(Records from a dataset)
....................
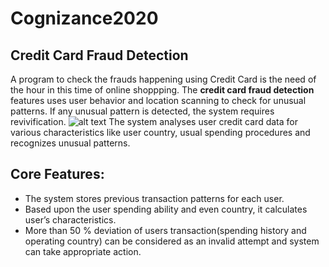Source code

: # Cognizance2020
## Credit Card Fraud Detection
A program to check the frauds happening using Credit Card is the need of the hour in this time of online shoppping.
The **credit card fraud detection** features uses user behavior and location scanning to check for unusual patterns.  If any unusual pattern is detected, the system requires revivification.
![alt text](https://previews.123rf.com/images/pedrosek/pedrosek1304/pedrosek130400038/18862198-credit-card-locked-with-padlock.jpg)
The system analyses user credit card data for various characteristics like user country, usual spending procedures and recognizes unusual patterns.

## Core Features:

* The system stores previous transaction patterns for each user.
* Based upon the user spending ability and even country, it calculates user’s characteristics.
* More than 50 % deviation of users transaction(spending history and operating country) can be considered as an invalid attempt and system can take appropriate action.
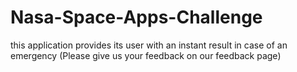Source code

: # Nasa-Space-Apps-Challenge
this application provides its user with an instant result in case of an emergency
(Please give us your feedback on our feedback page)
....................
● **About this task**
Leave the pictures out and reproduce every record above exactly.

● **Answer below**
Source code

: # Cognizance2020
## Credit Card Fraud Detection
A program to check the frauds happening using Credit Card is the need of the hour in this time of online shoppping.
The **credit card fraud detection** features uses user behavior and location scanning to check for unusual patterns.  If any unusual pattern is detected, the system requires revivification.
![alt text](https://previews.123rf.com/images/pedrosek/pedrosek1304/pedrosek130400038/18862198-credit-card-locked-with-padlock.jpg)
The system analyses user credit card data for various characteristics like user country, usual spending procedures and recognizes unusual patterns.

## Core Features:

* The system stores previous transaction patterns for each user.
* Based upon the user spending ability and even country, it calculates user’s characteristics.
* More than 50 % deviation of users transaction(spending history and operating country) can be considered as an invalid attempt and system can take appropriate action.
Source code

: # Nasa-Space-Apps-Challenge
this application provides its user with an instant result in case of an emergency
(Please give us your feedback on our feedback page)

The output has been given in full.